Scientists have discovered a hot, metallic, Earth-sized planet orbiting a dwarf star located 260 million light years away. Named K2-229b, the planet is almost 20 per cent larger than Earth but has a mass which is over two-and-a-half times greater. It reaches a day side temperature of over 2000 degrees Celsius. It is located very close to its host star (0.012 AU, around a hundredth of the distance between the Earth and the Sun), which itself is a medium-sized active K dwarf in the Virgo Constellation. K2-229b orbits this star every fourteen hours.
Using the K2 telescope, researchers from Aix-Marseille Universite in France and University of Warwick in the UK employed the Doppler spectroscopy technique - also known as the 'wobble method' - to discover and characterise this faraway planet. The astronomers knew the planet was there due to dips in the light from its host star as it orbited, periodically blocking starlight.
They then calculated the size, position and mass of K2-229b by measuring the radial velocity of the star, and finding out how much the starlight 'wobbles' during orbit, due to the gravitational tug from the planet, which changes depending on the planet's size. "Mercury stands out from the other Solar System terrestrial planets, showing a very high fraction of iron and implying it formed in a different way," said David Armstrong from the University of Warwick.
"We were surprised to see an exoplanet with the same high density, showing that Mercury-like planets are perhaps not as rare as we thought," Armstrong said. "Interestingly K2-229b is also the innermost planet in a system of at least three planets, though all three orbit much closer to their star than Mercury," he said. The dense, metallic nature of K2-229b has numerous potential origins, and one hypothesis is that its atmosphere might have been eroded by intense stellar wind and flares, as the planet is so close to its star.
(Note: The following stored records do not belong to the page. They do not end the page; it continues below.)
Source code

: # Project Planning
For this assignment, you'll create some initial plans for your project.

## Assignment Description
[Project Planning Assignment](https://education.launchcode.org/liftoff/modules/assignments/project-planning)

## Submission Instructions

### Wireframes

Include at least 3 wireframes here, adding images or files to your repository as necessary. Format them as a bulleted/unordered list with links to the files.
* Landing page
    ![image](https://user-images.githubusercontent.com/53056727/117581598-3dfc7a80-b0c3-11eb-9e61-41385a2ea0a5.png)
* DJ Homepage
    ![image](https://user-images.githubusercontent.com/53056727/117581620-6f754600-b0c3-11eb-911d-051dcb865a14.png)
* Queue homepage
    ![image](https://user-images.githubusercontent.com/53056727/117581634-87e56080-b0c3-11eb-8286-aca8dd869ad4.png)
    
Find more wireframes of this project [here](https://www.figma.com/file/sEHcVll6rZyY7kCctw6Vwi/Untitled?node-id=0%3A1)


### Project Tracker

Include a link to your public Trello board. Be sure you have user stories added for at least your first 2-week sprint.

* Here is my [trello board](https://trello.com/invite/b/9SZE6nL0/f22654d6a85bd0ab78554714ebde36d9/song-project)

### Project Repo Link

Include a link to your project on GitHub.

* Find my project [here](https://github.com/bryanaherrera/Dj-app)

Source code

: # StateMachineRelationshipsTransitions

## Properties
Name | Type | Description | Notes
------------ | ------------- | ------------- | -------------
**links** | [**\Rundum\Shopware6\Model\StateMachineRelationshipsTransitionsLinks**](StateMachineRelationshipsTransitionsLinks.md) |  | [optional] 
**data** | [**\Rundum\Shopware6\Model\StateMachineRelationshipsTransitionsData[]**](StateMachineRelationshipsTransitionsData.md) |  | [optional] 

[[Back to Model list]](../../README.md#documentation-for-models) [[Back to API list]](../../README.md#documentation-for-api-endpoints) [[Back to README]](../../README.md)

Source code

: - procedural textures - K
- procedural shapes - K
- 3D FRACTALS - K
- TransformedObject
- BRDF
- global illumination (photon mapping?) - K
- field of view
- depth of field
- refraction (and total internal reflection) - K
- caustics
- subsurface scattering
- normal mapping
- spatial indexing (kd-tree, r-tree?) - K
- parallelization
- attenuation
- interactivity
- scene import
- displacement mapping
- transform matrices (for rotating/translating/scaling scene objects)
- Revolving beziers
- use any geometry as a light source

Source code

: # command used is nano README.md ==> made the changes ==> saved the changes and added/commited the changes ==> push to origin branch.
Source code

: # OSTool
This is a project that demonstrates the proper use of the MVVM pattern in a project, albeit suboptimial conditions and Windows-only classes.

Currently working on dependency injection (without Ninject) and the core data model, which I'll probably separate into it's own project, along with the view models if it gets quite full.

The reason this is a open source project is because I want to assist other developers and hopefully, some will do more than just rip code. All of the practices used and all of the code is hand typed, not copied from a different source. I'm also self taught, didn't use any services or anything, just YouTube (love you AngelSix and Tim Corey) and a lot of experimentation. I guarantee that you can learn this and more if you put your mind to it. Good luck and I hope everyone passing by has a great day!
Another possibility is that K2-229b was formed after a huge impact between two giant astronomical bodies in space billions of years ago - much like the theory that the Moon was formed after Earth collided with a body the size of Mars. Discovering details about far-flung planets across the universe gives us more clues as to how planets in our own solar system formed, researchers said. As K2-229b is similar to Mercury, knowing more about the former can potentially reveal more about the latter, they said.